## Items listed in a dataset
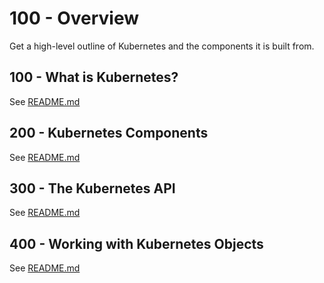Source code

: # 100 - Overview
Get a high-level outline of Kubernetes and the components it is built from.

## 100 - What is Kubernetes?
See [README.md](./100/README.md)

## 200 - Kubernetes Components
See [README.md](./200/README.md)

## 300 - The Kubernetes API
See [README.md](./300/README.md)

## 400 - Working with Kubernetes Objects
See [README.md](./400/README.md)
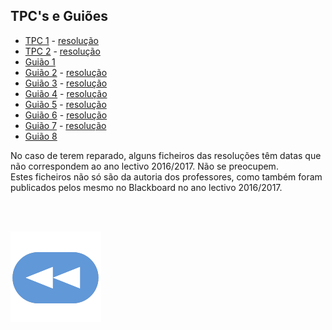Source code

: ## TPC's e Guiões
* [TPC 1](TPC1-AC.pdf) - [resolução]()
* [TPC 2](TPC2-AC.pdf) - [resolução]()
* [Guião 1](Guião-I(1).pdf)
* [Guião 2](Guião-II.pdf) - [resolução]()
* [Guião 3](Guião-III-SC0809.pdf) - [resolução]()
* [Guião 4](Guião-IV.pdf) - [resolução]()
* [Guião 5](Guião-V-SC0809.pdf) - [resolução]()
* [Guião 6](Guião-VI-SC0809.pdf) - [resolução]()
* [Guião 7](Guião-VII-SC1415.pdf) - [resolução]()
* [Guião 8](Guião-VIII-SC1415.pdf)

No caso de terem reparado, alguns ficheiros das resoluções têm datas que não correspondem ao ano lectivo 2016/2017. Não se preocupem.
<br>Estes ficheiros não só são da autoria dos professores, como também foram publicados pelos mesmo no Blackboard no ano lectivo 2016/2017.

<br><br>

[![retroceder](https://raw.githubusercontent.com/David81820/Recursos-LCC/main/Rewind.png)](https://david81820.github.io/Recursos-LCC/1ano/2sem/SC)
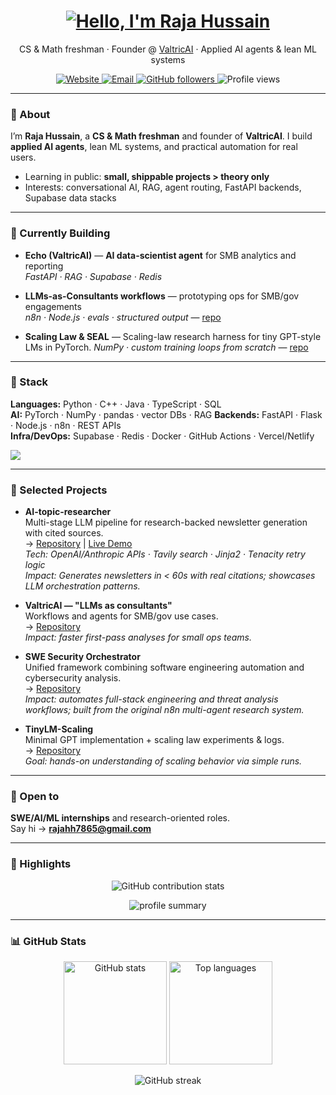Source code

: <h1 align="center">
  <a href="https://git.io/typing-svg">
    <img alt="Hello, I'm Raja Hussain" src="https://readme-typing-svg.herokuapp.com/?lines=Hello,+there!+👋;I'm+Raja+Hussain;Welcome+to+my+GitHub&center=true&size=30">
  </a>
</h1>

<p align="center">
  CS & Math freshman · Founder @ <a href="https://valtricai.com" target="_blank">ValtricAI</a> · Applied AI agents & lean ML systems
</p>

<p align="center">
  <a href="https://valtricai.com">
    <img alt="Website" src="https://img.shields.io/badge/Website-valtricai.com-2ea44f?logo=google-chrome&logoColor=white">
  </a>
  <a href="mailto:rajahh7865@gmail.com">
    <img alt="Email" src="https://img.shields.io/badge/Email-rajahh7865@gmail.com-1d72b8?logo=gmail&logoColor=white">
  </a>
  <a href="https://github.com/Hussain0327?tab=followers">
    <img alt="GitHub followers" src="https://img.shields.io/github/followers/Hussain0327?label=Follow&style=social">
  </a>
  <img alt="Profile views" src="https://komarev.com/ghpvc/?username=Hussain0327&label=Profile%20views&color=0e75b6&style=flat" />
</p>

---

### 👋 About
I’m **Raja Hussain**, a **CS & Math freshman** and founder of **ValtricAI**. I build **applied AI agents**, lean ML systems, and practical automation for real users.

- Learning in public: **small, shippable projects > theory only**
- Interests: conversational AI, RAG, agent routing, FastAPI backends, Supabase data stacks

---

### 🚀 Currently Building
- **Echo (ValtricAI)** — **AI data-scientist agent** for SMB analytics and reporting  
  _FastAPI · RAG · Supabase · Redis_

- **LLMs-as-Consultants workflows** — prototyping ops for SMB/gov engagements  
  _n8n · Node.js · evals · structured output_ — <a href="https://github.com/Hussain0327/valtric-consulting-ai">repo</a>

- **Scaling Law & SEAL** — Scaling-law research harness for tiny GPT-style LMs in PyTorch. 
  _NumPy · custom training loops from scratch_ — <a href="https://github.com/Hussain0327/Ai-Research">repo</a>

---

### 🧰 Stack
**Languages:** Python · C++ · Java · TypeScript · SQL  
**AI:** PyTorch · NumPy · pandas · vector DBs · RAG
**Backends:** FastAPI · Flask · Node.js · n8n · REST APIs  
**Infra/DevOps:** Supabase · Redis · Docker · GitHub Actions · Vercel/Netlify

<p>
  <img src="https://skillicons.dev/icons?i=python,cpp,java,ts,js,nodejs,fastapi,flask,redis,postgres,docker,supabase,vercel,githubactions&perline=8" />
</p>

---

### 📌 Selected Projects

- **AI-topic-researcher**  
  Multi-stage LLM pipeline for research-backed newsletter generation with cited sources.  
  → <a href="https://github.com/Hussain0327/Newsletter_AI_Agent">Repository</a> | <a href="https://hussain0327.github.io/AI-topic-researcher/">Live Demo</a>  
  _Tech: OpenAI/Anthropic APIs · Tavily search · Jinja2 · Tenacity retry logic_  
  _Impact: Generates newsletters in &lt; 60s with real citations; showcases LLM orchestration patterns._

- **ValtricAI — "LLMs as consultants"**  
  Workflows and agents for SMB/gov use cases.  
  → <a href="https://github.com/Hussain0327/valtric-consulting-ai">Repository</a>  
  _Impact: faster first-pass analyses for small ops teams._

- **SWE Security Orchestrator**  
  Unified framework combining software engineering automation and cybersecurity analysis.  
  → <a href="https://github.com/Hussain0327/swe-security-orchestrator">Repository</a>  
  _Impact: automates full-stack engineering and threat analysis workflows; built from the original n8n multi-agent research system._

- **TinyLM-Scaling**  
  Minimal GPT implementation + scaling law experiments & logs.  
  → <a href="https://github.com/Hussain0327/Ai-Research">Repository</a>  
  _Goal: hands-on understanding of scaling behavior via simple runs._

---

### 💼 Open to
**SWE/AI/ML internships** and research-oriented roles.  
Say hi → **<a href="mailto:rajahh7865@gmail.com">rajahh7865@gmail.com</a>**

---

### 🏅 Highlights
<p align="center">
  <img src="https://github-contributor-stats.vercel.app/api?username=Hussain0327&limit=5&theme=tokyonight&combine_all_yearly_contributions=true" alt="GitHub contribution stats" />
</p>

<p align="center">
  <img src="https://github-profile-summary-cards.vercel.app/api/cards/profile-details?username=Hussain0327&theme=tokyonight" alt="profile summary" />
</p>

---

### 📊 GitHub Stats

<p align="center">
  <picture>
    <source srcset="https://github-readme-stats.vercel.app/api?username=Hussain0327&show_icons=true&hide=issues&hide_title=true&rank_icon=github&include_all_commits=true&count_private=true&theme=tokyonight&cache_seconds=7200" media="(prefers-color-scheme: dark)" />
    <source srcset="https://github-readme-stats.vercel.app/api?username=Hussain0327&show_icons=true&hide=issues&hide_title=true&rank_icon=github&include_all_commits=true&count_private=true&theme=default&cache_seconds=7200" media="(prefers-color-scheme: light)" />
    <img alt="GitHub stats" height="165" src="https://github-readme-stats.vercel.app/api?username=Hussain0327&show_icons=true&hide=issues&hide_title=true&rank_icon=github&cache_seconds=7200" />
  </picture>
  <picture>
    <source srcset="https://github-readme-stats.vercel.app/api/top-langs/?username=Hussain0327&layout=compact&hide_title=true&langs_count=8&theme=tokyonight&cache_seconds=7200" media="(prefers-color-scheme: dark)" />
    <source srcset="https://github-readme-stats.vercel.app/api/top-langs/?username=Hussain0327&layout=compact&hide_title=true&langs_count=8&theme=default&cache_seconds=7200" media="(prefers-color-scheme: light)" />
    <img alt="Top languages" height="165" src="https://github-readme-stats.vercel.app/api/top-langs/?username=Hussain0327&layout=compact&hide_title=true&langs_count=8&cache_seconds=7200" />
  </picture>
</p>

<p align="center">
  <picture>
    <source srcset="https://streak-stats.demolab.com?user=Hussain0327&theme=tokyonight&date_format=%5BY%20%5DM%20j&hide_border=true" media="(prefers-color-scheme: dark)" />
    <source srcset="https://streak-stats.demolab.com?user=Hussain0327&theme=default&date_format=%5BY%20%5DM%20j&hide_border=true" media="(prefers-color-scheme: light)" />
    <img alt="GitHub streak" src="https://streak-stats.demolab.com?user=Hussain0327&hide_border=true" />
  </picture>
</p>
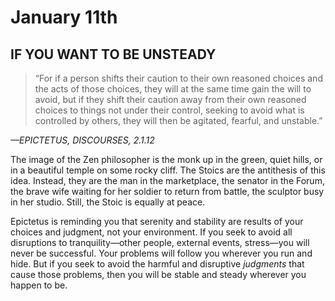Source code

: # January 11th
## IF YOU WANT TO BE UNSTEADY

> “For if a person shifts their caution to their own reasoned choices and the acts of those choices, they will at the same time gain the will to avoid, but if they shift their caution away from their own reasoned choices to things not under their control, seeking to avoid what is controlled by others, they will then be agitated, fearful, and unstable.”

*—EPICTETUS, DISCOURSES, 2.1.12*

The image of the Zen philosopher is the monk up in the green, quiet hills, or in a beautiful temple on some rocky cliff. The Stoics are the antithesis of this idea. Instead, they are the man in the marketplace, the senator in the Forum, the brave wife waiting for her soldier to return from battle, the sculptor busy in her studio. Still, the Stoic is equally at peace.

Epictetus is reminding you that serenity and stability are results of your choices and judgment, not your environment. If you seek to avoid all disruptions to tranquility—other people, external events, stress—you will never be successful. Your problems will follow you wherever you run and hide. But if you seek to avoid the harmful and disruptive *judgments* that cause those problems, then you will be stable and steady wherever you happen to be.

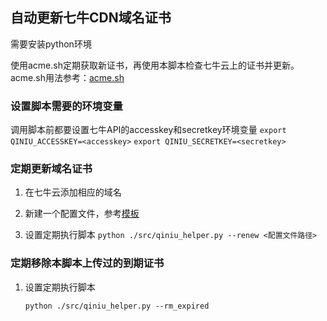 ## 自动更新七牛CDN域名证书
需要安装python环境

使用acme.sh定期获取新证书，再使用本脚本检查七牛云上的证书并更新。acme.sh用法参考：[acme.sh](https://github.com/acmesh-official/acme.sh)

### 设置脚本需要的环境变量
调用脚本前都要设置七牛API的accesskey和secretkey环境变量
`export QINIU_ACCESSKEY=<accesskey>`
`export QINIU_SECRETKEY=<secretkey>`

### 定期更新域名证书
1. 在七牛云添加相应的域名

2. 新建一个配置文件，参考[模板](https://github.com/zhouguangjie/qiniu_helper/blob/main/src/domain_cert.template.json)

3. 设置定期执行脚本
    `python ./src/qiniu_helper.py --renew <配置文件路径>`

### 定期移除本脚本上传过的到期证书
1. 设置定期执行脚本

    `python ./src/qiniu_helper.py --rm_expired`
--
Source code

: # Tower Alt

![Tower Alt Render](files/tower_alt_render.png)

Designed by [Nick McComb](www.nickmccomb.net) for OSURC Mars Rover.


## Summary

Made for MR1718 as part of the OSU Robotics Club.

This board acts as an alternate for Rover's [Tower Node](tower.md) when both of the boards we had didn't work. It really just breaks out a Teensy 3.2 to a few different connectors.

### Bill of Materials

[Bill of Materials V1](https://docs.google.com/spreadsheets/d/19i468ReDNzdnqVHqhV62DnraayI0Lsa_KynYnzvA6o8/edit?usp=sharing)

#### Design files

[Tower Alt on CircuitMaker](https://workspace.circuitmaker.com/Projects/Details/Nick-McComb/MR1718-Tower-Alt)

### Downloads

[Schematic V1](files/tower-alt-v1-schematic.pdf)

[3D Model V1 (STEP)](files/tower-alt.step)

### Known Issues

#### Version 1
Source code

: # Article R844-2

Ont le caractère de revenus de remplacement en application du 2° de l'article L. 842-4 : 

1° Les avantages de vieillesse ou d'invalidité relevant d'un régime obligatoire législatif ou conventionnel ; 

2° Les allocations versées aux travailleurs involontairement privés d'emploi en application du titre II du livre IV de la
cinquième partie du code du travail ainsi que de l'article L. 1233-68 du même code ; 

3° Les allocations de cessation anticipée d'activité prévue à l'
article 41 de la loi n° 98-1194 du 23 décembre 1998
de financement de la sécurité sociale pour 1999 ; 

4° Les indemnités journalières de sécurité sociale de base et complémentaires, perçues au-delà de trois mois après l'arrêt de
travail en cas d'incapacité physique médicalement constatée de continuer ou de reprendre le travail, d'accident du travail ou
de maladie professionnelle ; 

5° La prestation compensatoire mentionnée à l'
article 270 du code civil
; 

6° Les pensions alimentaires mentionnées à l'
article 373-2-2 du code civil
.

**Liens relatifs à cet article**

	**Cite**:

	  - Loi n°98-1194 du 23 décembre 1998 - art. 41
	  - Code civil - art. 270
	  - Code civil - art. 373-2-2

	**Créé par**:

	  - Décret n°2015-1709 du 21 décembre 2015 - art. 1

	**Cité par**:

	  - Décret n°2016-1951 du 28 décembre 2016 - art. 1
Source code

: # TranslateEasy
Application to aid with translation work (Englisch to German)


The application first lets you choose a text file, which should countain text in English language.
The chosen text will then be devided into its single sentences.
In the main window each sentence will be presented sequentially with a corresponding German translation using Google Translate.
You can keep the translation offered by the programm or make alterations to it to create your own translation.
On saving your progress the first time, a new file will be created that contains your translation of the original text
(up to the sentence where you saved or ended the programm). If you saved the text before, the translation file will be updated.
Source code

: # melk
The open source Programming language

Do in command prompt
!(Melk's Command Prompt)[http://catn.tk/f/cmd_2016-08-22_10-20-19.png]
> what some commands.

## Requirement
In the entries above, find the line holding "#### Design files" and the line holding "### Known Issues", then retype exactly those two lines and every line between them, and nothing else.

## Output for this exercise
#### Design files

[Tower Alt on CircuitMaker](https://workspace.circuitmaker.com/Projects/Details/Nick-McComb/MR1718-Tower-Alt)

### Downloads

[Schematic V1](files/tower-alt-v1-schematic.pdf)

[3D Model V1 (STEP)](files/tower-alt.step)

### Known Issues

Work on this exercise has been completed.